━━━ RECORDS PROVIDED ━━━

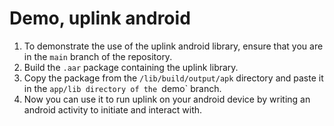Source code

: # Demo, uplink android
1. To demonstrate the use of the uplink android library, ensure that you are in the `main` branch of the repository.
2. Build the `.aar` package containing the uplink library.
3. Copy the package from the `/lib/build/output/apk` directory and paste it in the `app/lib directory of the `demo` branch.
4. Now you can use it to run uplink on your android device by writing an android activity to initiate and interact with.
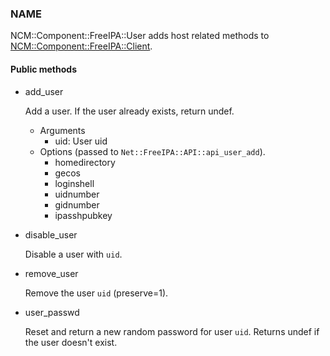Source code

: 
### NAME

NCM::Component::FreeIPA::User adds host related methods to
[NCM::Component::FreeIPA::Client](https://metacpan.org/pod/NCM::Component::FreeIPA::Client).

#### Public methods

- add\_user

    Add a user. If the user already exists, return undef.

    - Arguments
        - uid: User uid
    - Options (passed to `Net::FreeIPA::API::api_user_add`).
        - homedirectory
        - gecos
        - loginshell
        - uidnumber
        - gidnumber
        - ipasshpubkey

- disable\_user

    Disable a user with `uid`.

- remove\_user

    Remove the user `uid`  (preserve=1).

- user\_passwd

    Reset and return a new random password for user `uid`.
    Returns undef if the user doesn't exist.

━━━

The records above should be duplicated exactly, with none of their pictures kept.

Source code

: # Demo, uplink android
1. To demonstrate the use of the uplink android library, ensure that you are in the `main` branch of the repository.
2. Build the `.aar` package containing the uplink library.
3. Copy the package from the `/lib/build/output/apk` directory and paste it in the `app/lib directory of the `demo` branch.
4. Now you can use it to run uplink on your android device by writing an android activity to initiate and interact with.
Source code

: 
### NAME

NCM::Component::FreeIPA::User adds host related methods to
[NCM::Component::FreeIPA::Client](https://metacpan.org/pod/NCM::Component::FreeIPA::Client).

#### Public methods

- add\_user

    Add a user. If the user already exists, return undef.

    - Arguments
        - uid: User uid
    - Options (passed to `Net::FreeIPA::API::api_user_add`).
        - homedirectory
        - gecos
        - loginshell
        - uidnumber
        - gidnumber
        - ipasshpubkey

- disable\_user

    Disable a user with `uid`.

- remove\_user

    Remove the user `uid`  (preserve=1).

- user\_passwd

    Reset and return a new random password for user `uid`.
    Returns undef if the user doesn't exist.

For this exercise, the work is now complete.